** TASK STATEMENT **
Go through the records underneath and write each one out again exactly.

[Saved data entries]
::::::
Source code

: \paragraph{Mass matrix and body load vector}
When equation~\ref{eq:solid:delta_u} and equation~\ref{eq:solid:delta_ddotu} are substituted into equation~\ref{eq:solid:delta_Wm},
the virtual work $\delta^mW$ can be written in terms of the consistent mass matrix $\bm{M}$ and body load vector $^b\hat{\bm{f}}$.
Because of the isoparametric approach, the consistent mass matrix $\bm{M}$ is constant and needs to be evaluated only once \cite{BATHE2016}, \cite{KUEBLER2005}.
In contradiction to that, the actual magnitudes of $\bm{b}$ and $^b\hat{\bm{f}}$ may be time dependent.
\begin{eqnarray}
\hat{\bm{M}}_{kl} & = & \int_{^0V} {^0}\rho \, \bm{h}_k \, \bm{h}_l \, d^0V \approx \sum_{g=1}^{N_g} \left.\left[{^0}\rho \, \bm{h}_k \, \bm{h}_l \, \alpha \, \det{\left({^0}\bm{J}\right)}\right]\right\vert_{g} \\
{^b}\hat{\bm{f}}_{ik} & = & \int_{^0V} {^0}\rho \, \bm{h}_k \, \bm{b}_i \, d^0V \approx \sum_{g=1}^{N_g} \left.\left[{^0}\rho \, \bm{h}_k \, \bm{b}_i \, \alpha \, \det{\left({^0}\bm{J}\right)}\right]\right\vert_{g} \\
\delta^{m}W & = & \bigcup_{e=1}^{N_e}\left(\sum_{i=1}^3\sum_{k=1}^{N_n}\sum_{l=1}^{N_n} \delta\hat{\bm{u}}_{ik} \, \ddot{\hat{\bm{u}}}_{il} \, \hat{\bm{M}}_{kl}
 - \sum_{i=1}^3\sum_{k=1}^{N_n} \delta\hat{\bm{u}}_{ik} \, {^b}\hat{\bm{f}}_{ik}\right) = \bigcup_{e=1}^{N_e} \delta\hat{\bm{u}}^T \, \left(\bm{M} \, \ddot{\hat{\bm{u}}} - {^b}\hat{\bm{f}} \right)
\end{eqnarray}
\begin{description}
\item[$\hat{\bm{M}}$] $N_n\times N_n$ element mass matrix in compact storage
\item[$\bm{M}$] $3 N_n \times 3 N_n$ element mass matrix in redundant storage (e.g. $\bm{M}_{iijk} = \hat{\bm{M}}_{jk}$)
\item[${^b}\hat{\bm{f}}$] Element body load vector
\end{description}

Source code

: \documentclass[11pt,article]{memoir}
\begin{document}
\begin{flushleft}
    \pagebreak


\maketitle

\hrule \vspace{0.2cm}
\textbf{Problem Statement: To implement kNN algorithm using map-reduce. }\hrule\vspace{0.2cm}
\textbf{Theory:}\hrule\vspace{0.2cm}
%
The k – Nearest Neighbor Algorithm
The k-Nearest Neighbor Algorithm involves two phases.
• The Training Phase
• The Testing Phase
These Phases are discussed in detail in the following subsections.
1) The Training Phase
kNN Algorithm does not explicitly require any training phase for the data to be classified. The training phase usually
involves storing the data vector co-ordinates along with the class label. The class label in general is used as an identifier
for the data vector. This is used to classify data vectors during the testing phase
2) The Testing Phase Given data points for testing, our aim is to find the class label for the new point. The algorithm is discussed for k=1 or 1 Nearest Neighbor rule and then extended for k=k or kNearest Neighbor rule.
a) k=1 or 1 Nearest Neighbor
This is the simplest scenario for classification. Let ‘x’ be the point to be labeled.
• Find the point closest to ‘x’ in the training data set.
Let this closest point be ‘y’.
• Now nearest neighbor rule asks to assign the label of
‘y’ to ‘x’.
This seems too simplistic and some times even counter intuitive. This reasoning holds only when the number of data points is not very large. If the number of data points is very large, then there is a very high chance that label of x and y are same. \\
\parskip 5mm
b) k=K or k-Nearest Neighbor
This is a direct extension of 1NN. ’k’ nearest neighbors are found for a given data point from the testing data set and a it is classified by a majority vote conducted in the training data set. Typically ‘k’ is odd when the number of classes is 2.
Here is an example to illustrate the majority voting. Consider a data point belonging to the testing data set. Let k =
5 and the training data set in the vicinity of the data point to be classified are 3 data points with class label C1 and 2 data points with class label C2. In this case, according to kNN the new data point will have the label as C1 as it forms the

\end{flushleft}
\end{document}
::::::
** YOUR SOLUTION **
Source code

: \paragraph{Mass matrix and body load vector}
When equation~\ref{eq:solid:delta_u} and equation~\ref{eq:solid:delta_ddotu} are substituted into equation~\ref{eq:solid:delta_Wm},
the virtual work $\delta^mW$ can be written in terms of the consistent mass matrix $\bm{M}$ and body load vector $^b\hat{\bm{f}}$.
Because of the isoparametric approach, the consistent mass matrix $\bm{M}$ is constant and needs to be evaluated only once \cite{BATHE2016}, \cite{KUEBLER2005}.
In contradiction to that, the actual magnitudes of $\bm{b}$ and $^b\hat{\bm{f}}$ may be time dependent.
\begin{eqnarray}
\hat{\bm{M}}_{kl} & = & \int_{^0V} {^0}\rho \, \bm{h}_k \, \bm{h}_l \, d^0V \approx \sum_{g=1}^{N_g} \left.\left[{^0}\rho \, \bm{h}_k \, \bm{h}_l \, \alpha \, \det{\left({^0}\bm{J}\right)}\right]\right\vert_{g} \\
{^b}\hat{\bm{f}}_{ik} & = & \int_{^0V} {^0}\rho \, \bm{h}_k \, \bm{b}_i \, d^0V \approx \sum_{g=1}^{N_g} \left.\left[{^0}\rho \, \bm{h}_k \, \bm{b}_i \, \alpha \, \det{\left({^0}\bm{J}\right)}\right]\right\vert_{g} \\
\delta^{m}W & = & \bigcup_{e=1}^{N_e}\left(\sum_{i=1}^3\sum_{k=1}^{N_n}\sum_{l=1}^{N_n} \delta\hat{\bm{u}}_{ik} \, \ddot{\hat{\bm{u}}}_{il} \, \hat{\bm{M}}_{kl}
 - \sum_{i=1}^3\sum_{k=1}^{N_n} \delta\hat{\bm{u}}_{ik} \, {^b}\hat{\bm{f}}_{ik}\right) = \bigcup_{e=1}^{N_e} \delta\hat{\bm{u}}^T \, \left(\bm{M} \, \ddot{\hat{\bm{u}}} - {^b}\hat{\bm{f}} \right)
\end{eqnarray}
\begin{description}
\item[$\hat{\bm{M}}$] $N_n\times N_n$ element mass matrix in compact storage
\item[$\bm{M}$] $3 N_n \times 3 N_n$ element mass matrix in redundant storage (e.g. $\bm{M}_{iijk} = \hat{\bm{M}}_{jk}$)
\item[${^b}\hat{\bm{f}}$] Element body load vector
\end{description}

Source code

: \documentclass[11pt,article]{memoir}
\begin{document}
\begin{flushleft}
    \pagebreak


\maketitle

\hrule \vspace{0.2cm}
\textbf{Problem Statement: To implement kNN algorithm using map-reduce. }\hrule\vspace{0.2cm}
\textbf{Theory:}\hrule\vspace{0.2cm}
%
The k – Nearest Neighbor Algorithm
The k-Nearest Neighbor Algorithm involves two phases.
• The Training Phase
• The Testing Phase
These Phases are discussed in detail in the following subsections.
1) The Training Phase
kNN Algorithm does not explicitly require any training phase for the data to be classified. The training phase usually
involves storing the data vector co-ordinates along with the class label. The class label in general is used as an identifier
for the data vector. This is used to classify data vectors during the testing phase
2) The Testing Phase Given data points for testing, our aim is to find the class label for the new point. The algorithm is discussed for k=1 or 1 Nearest Neighbor rule and then extended for k=k or kNearest Neighbor rule.
a) k=1 or 1 Nearest Neighbor
This is the simplest scenario for classification. Let ‘x’ be the point to be labeled.
• Find the point closest to ‘x’ in the training data set.
Let this closest point be ‘y’.
• Now nearest neighbor rule asks to assign the label of
‘y’ to ‘x’.
This seems too simplistic and some times even counter intuitive. This reasoning holds only when the number of data points is not very large. If the number of data points is very large, then there is a very high chance that label of x and y are same. \\
\parskip 5mm
b) k=K or k-Nearest Neighbor
This is a direct extension of 1NN. ’k’ nearest neighbors are found for a given data point from the testing data set and a it is classified by a majority vote conducted in the training data set. Typically ‘k’ is odd when the number of classes is 2.
Here is an example to illustrate the majority voting. Consider a data point belonging to the testing data set. Let k =
5 and the training data set in the vicinity of the data point to be classified are 3 data points with class label C1 and 2 data points with class label C2. In this case, according to kNN the new data point will have the label as C1 as it forms the

\end{flushleft}
\end{document}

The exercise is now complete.